My family will be staying at a house on little lagoon this weekend. Any ideas for gettin a line stretched in daylight hours? I've only been down there a couple times to fish dock lights, but never during daylight. We will have several kids with us, and I'd like for them to catch/help reel one in. we will have a small boat with us.

Any thoughts or ideas? I know it's not Pensacola, but you guys seem pretty knowledgeable.

We will be a couple miles down west beach past the pass. Is there anything to ge caught in the surf now?


----------



## Chris V (Oct 18, 2007)

I grew up on the lagoon and fish it often. Both the lagoon and the surf will offer good fishing while you're here. You're going to want to fish points and drops along the main channel in LL right now. The pass will offer good fishing for trout and flounder too. Soft plastics would be my go-to, but fast sinking and suspending twitch baits will work good too. For the kids I'd recommend cast netting small croakers and other small baitfish along the shoreline and piers and using them on a simple split shot rig. This will keep them getting but with a variety of stuff.

The beachfront down there has been giving up some awesome action in the mornings with flounder, reds, big bluefish and some trout. I use artificials for these; mostly soft plastic swimbaits, twitch baits and rattle traps. Topwater a and spoons will work too. Pompano have started biting too so using one and two hook rigs and sand fleas or pieces of shrimp will do well.
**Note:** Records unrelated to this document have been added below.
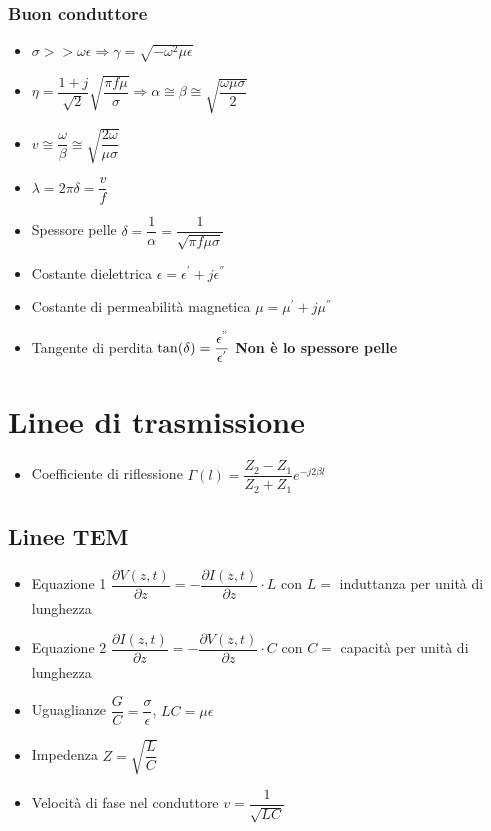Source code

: \documentclass{article}
\begin{document}
\subsubsection{Buon conduttore}
\begin{itemize}
	\item \( \sigma >> \omega \epsilon \Rightarrow \gamma = \sqrt{-\omega^2 \mu \epsilon} \)
	\item \( \eta = \dfrac{1+j}{\sqrt{2}} \sqrt{\dfrac{\pi f \mu}{\sigma}} \Rightarrow \alpha \cong \beta
	\cong \sqrt{\dfrac{\omega \mu \sigma}{2}} \)
	\item \( v \cong \dfrac{\omega}{\beta} \cong \sqrt{\dfrac{2 \omega}{\mu \sigma}} \)
	\item \( \lambda = 2 \pi \delta = \dfrac{v}{f} \)
	\item Spessore pelle \( \delta = \dfrac{1}{\alpha} = \dfrac{1}{\sqrt{\pi f \mu \sigma}} \)
	\item Costante dielettrica \( \epsilon = \epsilon ^ { ' } + j \epsilon ^ { '' } \)
	\item Costante di permeabilità magnetica \( \mu = \mu ^ { ' } + j \mu ^ { '' } \)
	\item Tangente di perdita \(\tan(\delta) = \dfrac{\epsilon^ { " }}{\epsilon^ {'} }\) \textbf{Non è lo spessore pelle}
\end{itemize}

\newpage

\section{Linee di trasmissione}
\begin{itemize}
	\item Coefficiente di riflessione \( \Gamma(l) = \dfrac{Z_2 - Z_1}{Z_2 + Z_1} e^{-j 2 \beta l} \)
\end{itemize}

\subsection{Linee TEM}
\begin{itemize}
	\item Equazione 1 \( \dfrac{\partial V(z, t)}{\partial z} = - \dfrac{\partial I(z, t)}{\partial z} \cdot L\) con \(L = \) induttanza per unità di lunghezza
	\item Equazione 2 \( \dfrac{\partial I(z, t)}{\partial z} = - \dfrac{\partial V(z, t)}{\partial z} \cdot C\) con \(C = \) capacità per unità di lunghezza
	\item Uguaglianze \( \dfrac{G}{C} = \dfrac{\sigma}{\epsilon} \), \(L C = \mu \epsilon  \)
	\item Impedenza \( Z = \sqrt{\dfrac{L}{C}} \)
	\item Velocità di fase nel conduttore \( v = \dfrac{1}{\sqrt{LC}} \)
\end{itemize}
\end{document}

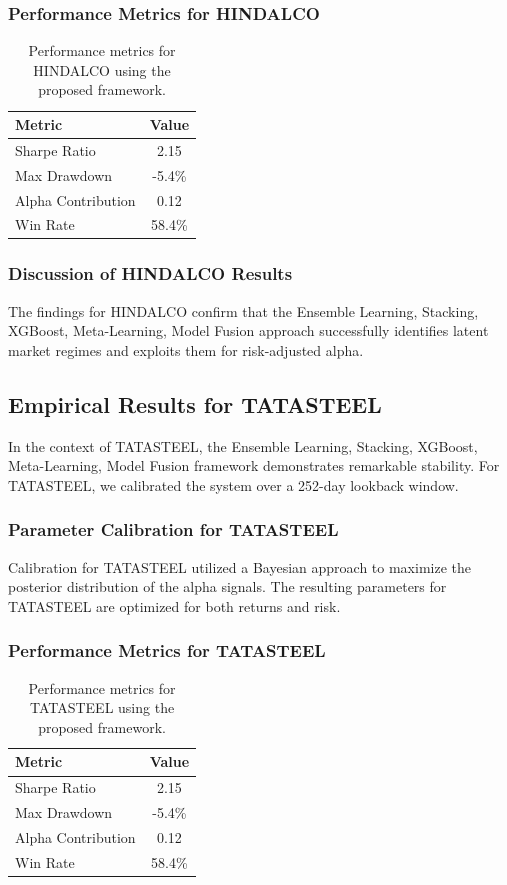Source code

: \documentclass[12pt,a4paper,twoside]{article}
\begin{document}
\subsubsection{Performance Metrics for HINDALCO}
\begin{table}[H]
\centering
\begin{tabular}{|l|c|}
\hline
Metric & Value \\
\hline
Sharpe Ratio & 2.15 \\
Max Drawdown & -5.4\% \\
Alpha Contribution & 0.12 \\
Win Rate & 58.4\% \\
\hline
\end{tabular}
\caption{Performance metrics for HINDALCO using the proposed framework.}
\end{table}
\subsubsection{Discussion of HINDALCO Results}
The findings for HINDALCO confirm that the Ensemble Learning, Stacking, XGBoost, Meta-Learning, Model Fusion approach successfully identifies latent market regimes and exploits them for risk-adjusted alpha.
\newpage

\subsection{Empirical Results for TATASTEEL}
In the context of TATASTEEL, the Ensemble Learning, Stacking, XGBoost, Meta-Learning, Model Fusion framework demonstrates remarkable stability. For TATASTEEL, we calibrated the system over a 252-day lookback window.
\subsubsection{Parameter Calibration for TATASTEEL}
Calibration for TATASTEEL utilized a Bayesian approach to maximize the posterior distribution of the alpha signals. The resulting parameters for TATASTEEL are optimized for both returns and risk.
\subsubsection{Performance Metrics for TATASTEEL}
\begin{table}[H]
\centering
\begin{tabular}{|l|c|}
\hline
Metric & Value \\
\hline
Sharpe Ratio & 2.15 \\
Max Drawdown & -5.4\% \\
Alpha Contribution & 0.12 \\
Win Rate & 58.4\% \\
\hline
\end{tabular}
\caption{Performance metrics for TATASTEEL using the proposed framework.}
\end{table}
\end{document}
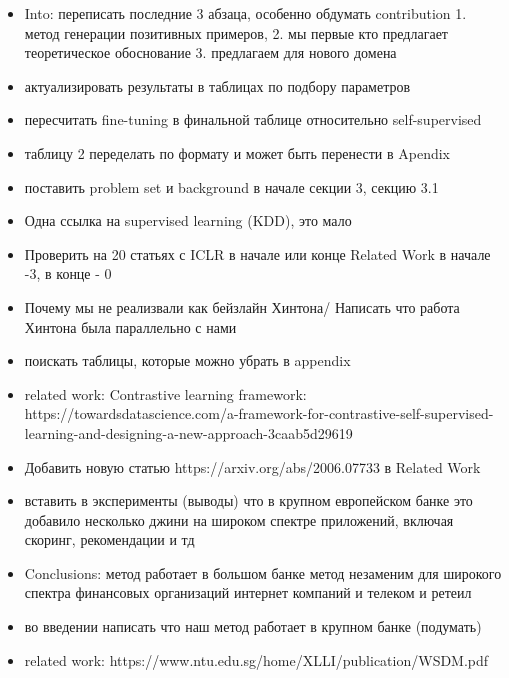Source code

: \documentclass{article}
\begin{document}
\begin{itemize}
\item Into: переписать последние 3 абзаца, особенно обдумать contribution  1. метод генерации позитивных примеров, 2. мы первые кто предлагает теоретическое обоснование 3. предлагаем для нового домена 


\item актуализировать результаты в таблицах по подбору параметров

\item пересчитать fine-tuning в финальной таблице относительно self-supervised


\item таблицу 2 переделать по формату и может быть перенести в Apendix

\item поставить problem set и background в начале секции 3, секцию 3.1

\item  Одна ссылка на supervised learning (KDD), это мало

\item Проверить на 20 статьях с ICLR в начале или конце Related Work в начале -3, в конце - 0

\item Почему мы не реализвали как бейзлайн Хинтона/ Написать что работа Хинтона была параллельно с нами

\item поискать таблицы, которые можно убрать в appendix

\item related work: Contrastive learning framework: https://towardsdatascience.com/a-framework-for-contrastive-self-supervised-learning-and-designing-a-new-approach-3caab5d29619

\item Добавить новую статью https://arxiv.org/abs/2006.07733 в Related Work

\item вставить в эксперименты (выводы) что в крупном европейском банке это добавило несколько джини на широком спектре приложений, включая скоринг, рекомендации и тд

\item Conclusions: метод работает в большом банке метод незаменим для широкого спектра финансовых организаций интернет компаний и телеком и ретеил 

\item во введении написать что наш метод работает в крупном банке (подумать)

\item related work: https://www.ntu.edu.sg/home/XLLI/publication/WSDM.pdf


\end{itemize}
\end{document}
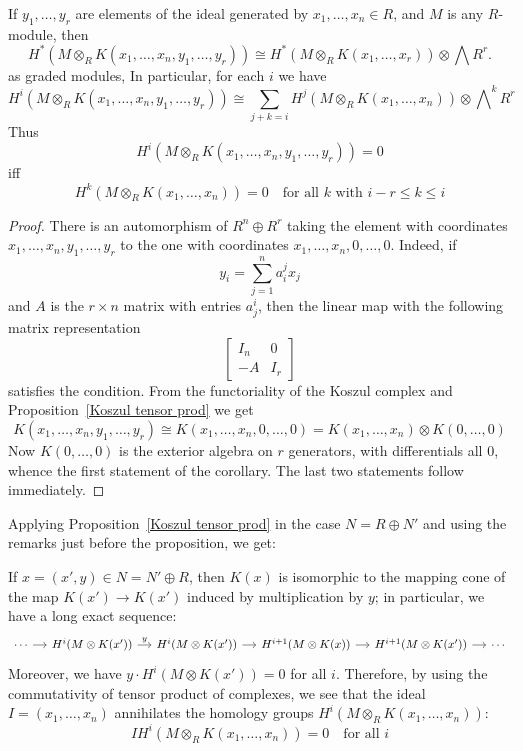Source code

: \begin{corollary}\label{Koszul iso}
If $y_1,\dots,y_r$ are elements of the ideal generated by $x_1,\dots,x_n\in R$, and $M$ is any $R$-module, then
\[H^*(M\otimes_RK(x_1,\dots,x_n,y_1,\dots,y_r))\cong H^*(M\otimes_RK(x_1,\dots,x_r))\otimes\bigwedge R^r.\]
as graded modules, In particular, for each $i$ we have
\[H^i(M\otimes_RK(x_1,\dots,x_n,y_1,\dots,y_r))\cong\sum_{j+k=i}H^j(M\otimes_RK(x_1,\dots,x_n))\otimes \bigwedge\nolimits^kR^r\]
Thus 
\[H^i(M\otimes_RK(x_1,\dots,x_n,y_1,\dots,y_r))=0\]
iff
\[H^k(M\otimes_RK(x_1,\dots,x_n))=0\quad\text{for all $k$ with $i-r\leq k\leq i$}\]
\end{corollary}
\begin{proof}
There is an automorphism of $R^n\oplus R^r$ taking the element with coordinates $x_1,\dots,x_n,y_1,\dots,y_r$ to the one with coordinates $x_1,\dots,x_n,0,\dots,0$. Indeed, if
\[y_i=\sum_{j=1}^{n}a^j_{i}x_j\]
and $A$ is the $r\times n$ matrix with entries $a^i_j$, then the linear map with the following matrix representation
\[
\left[\begin{array}{c|c}
I_n&0\\
-A&I_r
\end{array}\right]\]
satisfies the condition. From the functoriality of the Koszul complex and Proposition~\ref{Koszul tensor prod} we get
\[K(x_1,\dots,x_n,y_1,\dots,y_r)\cong K(x_1,\dots,x_n,0,\dots,0)=K(x_1,\dots,x_n)\otimes K(0,\dots,0)\]
Now $K(0,\dots,0)$ is the exterior algebra on $r$ generators, with differentials all $0$, whence the first statement of the corollary. The last two statements follow immediately.
\end{proof}
Applying Proposition~\ref{Koszul tensor prod} in the case $N=R\oplus N'$ and using the remarks just before the proposition, we get:
\begin{corollary}\label{Koszul tensor corollary}
If $x=(x',y)\in N=N'\oplus R$, then $K(x)$ is isomorphic to the mapping cone of the map $K(x')\to K(x')$ induced by multiplication by $y$; in particular, we have a long exact sequence:
\[\begin{tikzcd}[column sep=small]
\cdots\ar[r]&H^i(M\otimes K(x'))\ar[r,"y"]&H^i(M\otimes K(x'))\ar[r]&H^{i+1}(M\otimes K(x))\ar[r]&H^{i+1}(M\otimes K(x'))\ar[r]&\cdots
\end{tikzcd}\]
Moreover, we have $y\cdot H^i(M\otimes K(x'))=0$ for all $i$. Therefore, by using the commutativity of tensor product of complexes, we see that the ideal $I=(x_1,\dots,x_n)$ annihilates the homology groups $H^i(M\otimes_RK(x_1,\dots,x_n))$:
\[IH^i(M\otimes_RK(x_1,\dots,x_n))=0\quad\text{for all $i$}\]
\end{corollary}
If you need any additional help while you're down, swing by our shop in Orange beach. I can show you where to go and exactly what to use.


----------



## bfason (Oct 24, 2014)

Chris,

Thanks for the help. I've read some of your surf fishing reports. I may have to walk across the road and give it a try while I'm there.


----------



## bfason (Oct 24, 2014)

one additional question. Any ideas for a temporary dock light. not sure if this house has one.


----------